A word-for-word copy of the data is what's wanted; pictures stay out of it.

***

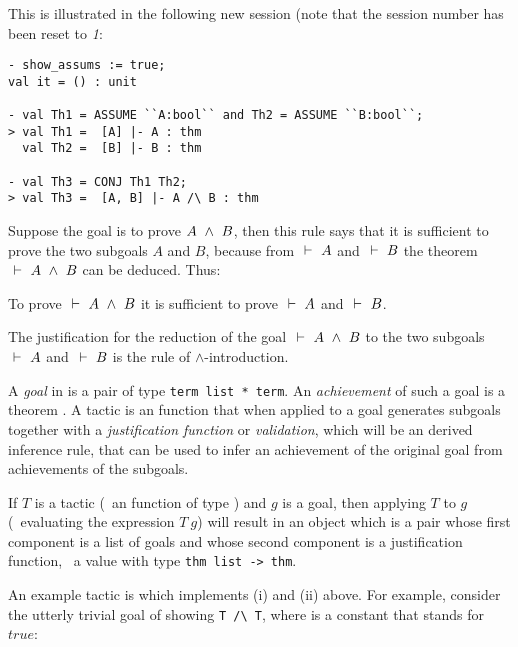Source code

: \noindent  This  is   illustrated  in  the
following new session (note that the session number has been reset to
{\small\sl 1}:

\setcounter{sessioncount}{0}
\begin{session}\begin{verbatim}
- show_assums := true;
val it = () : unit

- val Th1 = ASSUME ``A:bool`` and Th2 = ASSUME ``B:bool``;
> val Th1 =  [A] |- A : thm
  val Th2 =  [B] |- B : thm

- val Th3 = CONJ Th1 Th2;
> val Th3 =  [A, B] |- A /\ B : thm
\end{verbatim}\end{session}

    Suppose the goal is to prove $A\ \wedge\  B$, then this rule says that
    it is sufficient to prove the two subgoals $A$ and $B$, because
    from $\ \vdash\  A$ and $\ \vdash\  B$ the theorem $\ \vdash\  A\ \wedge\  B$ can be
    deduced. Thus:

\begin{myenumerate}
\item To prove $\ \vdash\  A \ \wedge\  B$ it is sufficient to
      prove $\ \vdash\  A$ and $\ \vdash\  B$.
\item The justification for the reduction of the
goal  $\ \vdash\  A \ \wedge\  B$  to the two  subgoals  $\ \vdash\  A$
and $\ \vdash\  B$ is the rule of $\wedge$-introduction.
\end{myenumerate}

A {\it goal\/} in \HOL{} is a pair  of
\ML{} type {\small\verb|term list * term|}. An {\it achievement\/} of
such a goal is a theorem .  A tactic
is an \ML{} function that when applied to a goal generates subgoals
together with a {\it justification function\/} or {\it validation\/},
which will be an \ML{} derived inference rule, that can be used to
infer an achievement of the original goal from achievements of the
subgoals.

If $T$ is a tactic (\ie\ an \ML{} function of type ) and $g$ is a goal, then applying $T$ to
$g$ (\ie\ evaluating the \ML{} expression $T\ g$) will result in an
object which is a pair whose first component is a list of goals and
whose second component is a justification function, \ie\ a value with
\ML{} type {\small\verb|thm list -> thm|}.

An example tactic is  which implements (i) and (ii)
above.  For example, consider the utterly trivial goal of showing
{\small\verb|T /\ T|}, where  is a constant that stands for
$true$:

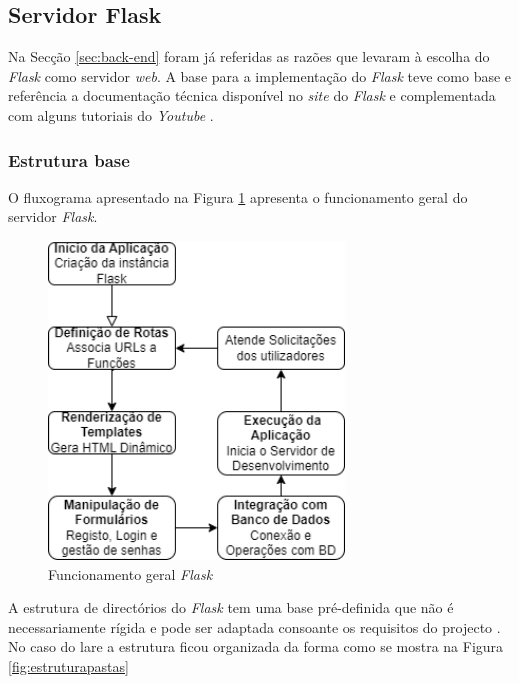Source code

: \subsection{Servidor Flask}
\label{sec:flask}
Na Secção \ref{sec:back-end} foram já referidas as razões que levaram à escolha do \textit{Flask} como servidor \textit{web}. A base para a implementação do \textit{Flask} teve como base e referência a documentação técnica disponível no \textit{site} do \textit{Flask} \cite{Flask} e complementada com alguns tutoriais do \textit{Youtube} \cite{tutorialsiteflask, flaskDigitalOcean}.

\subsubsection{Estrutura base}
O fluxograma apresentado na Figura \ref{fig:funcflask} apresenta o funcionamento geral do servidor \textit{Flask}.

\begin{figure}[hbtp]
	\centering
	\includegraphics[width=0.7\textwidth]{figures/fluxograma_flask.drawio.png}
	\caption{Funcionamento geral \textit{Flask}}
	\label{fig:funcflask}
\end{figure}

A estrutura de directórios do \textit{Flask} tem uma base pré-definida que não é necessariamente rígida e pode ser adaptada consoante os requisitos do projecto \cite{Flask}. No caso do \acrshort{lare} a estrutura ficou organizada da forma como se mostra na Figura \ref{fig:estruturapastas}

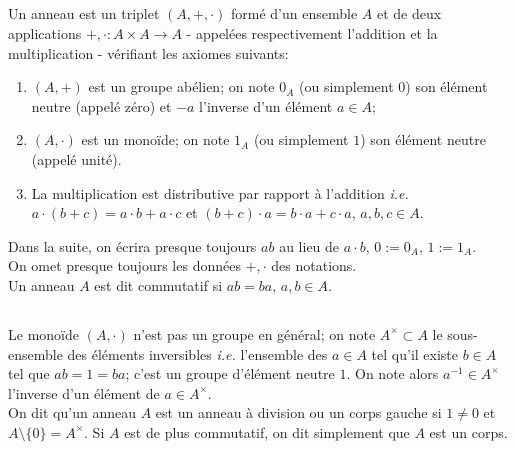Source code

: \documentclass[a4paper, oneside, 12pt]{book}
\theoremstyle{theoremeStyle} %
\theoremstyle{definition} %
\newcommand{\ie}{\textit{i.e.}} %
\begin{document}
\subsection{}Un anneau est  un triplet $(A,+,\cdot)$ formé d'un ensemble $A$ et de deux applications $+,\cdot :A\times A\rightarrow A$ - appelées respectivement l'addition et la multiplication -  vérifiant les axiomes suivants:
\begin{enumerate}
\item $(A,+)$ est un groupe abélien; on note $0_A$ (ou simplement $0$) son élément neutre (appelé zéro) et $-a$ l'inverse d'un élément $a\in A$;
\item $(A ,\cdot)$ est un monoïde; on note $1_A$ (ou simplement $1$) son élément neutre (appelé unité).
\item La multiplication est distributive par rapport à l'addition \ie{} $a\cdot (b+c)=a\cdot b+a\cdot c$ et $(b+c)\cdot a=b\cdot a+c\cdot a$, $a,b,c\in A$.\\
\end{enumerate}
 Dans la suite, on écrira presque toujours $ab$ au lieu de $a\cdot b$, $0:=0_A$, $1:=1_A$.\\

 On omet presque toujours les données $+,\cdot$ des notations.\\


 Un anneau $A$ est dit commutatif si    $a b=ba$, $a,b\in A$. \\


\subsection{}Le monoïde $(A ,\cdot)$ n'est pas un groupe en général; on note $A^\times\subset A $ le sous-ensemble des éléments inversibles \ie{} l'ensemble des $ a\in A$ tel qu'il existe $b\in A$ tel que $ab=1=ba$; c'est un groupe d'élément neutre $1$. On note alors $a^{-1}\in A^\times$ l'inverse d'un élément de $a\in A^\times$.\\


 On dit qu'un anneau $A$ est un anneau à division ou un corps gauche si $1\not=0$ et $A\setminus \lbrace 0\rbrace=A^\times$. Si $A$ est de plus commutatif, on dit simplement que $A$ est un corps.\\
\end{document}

***

**Task output**
Source code

: \noindent  This  is   illustrated  in  the
following new session (note that the session number has been reset to
{\small\sl 1}:

\setcounter{sessioncount}{0}
\begin{session}\begin{verbatim}
- show_assums := true;
val it = () : unit

- val Th1 = ASSUME ``A:bool`` and Th2 = ASSUME ``B:bool``;
> val Th1 =  [A] |- A : thm
  val Th2 =  [B] |- B : thm

- val Th3 = CONJ Th1 Th2;
> val Th3 =  [A, B] |- A /\ B : thm
\end{verbatim}\end{session}

    Suppose the goal is to prove $A\ \wedge\  B$, then this rule says that
    it is sufficient to prove the two subgoals $A$ and $B$, because
    from $\ \vdash\  A$ and $\ \vdash\  B$ the theorem $\ \vdash\  A\ \wedge\  B$ can be
    deduced. Thus:

\begin{myenumerate}
\item To prove $\ \vdash\  A \ \wedge\  B$ it is sufficient to
      prove $\ \vdash\  A$ and $\ \vdash\  B$.
\item The justification for the reduction of the
goal  $\ \vdash\  A \ \wedge\  B$  to the two  subgoals  $\ \vdash\  A$
and $\ \vdash\  B$ is the rule of $\wedge$-introduction.
\end{myenumerate}

A {\it goal\/} in \HOL{} is a pair  of
\ML{} type {\small\verb|term list * term|}. An {\it achievement\/} of
such a goal is a theorem .  A tactic
is an \ML{} function that when applied to a goal generates subgoals
together with a {\it justification function\/} or {\it validation\/},
which will be an \ML{} derived inference rule, that can be used to
infer an achievement of the original goal from achievements of the
subgoals.

If $T$ is a tactic (\ie\ an \ML{} function of type ) and $g$ is a goal, then applying $T$ to
$g$ (\ie\ evaluating the \ML{} expression $T\ g$) will result in an
object which is a pair whose first component is a list of goals and
whose second component is a justification function, \ie\ a value with
\ML{} type {\small\verb|thm list -> thm|}.

An example tactic is  which implements (i) and (ii)
above.  For example, consider the utterly trivial goal of showing
{\small\verb|T /\ T|}, where  is a constant that stands for
$true$:

Source code

: \subsection{Servidor Flask}
\label{sec:flask}
Na Secção \ref{sec:back-end} foram já referidas as razões que levaram à escolha do \textit{Flask} como servidor \textit{web}. A base para a implementação do \textit{Flask} teve como base e referência a documentação técnica disponível no \textit{site} do \textit{Flask} \cite{Flask} e complementada com alguns tutoriais do \textit{Youtube} \cite{tutorialsiteflask, flaskDigitalOcean}.

\subsubsection{Estrutura base}
O fluxograma apresentado na Figura \ref{fig:funcflask} apresenta o funcionamento geral do servidor \textit{Flask}.

\begin{figure}[hbtp]
	\centering
	\includegraphics[width=0.7\textwidth]{figures/fluxograma_flask.drawio.png}
	\caption{Funcionamento geral \textit{Flask}}
	\label{fig:funcflask}
\end{figure}

A estrutura de directórios do \textit{Flask} tem uma base pré-definida que não é necessariamente rígida e pode ser adaptada consoante os requisitos do projecto \cite{Flask}. No caso do \acrshort{lare} a estrutura ficou organizada da forma como se mostra na Figura \ref{fig:estruturapastas}

Source code

: \documentclass[a4paper, oneside, 12pt]{book}
\theoremstyle{theoremeStyle} %
\theoremstyle{definition} %
\newcommand{\ie}{\textit{i.e.}} %
\begin{document}
\subsection{}Un anneau est  un triplet $(A,+,\cdot)$ formé d'un ensemble $A$ et de deux applications $+,\cdot :A\times A\rightarrow A$ - appelées respectivement l'addition et la multiplication -  vérifiant les axiomes suivants:
\begin{enumerate}
\item $(A,+)$ est un groupe abélien; on note $0_A$ (ou simplement $0$) son élément neutre (appelé zéro) et $-a$ l'inverse d'un élément $a\in A$;
\item $(A ,\cdot)$ est un monoïde; on note $1_A$ (ou simplement $1$) son élément neutre (appelé unité).
\item La multiplication est distributive par rapport à l'addition \ie{} $a\cdot (b+c)=a\cdot b+a\cdot c$ et $(b+c)\cdot a=b\cdot a+c\cdot a$, $a,b,c\in A$.\\
\end{enumerate}
 Dans la suite, on écrira presque toujours $ab$ au lieu de $a\cdot b$, $0:=0_A$, $1:=1_A$.\\

 On omet presque toujours les données $+,\cdot$ des notations.\\


 Un anneau $A$ est dit commutatif si    $a b=ba$, $a,b\in A$. \\


\subsection{}Le monoïde $(A ,\cdot)$ n'est pas un groupe en général; on note $A^\times\subset A $ le sous-ensemble des éléments inversibles \ie{} l'ensemble des $ a\in A$ tel qu'il existe $b\in A$ tel que $ab=1=ba$; c'est un groupe d'élément neutre $1$. On note alors $a^{-1}\in A^\times$ l'inverse d'un élément de $a\in A^\times$.\\


 On dit qu'un anneau $A$ est un anneau à division ou un corps gauche si $1\not=0$ et $A\setminus \lbrace 0\rbrace=A^\times$. Si $A$ est de plus commutatif, on dit simplement que $A$ est un corps.\\
\end{document}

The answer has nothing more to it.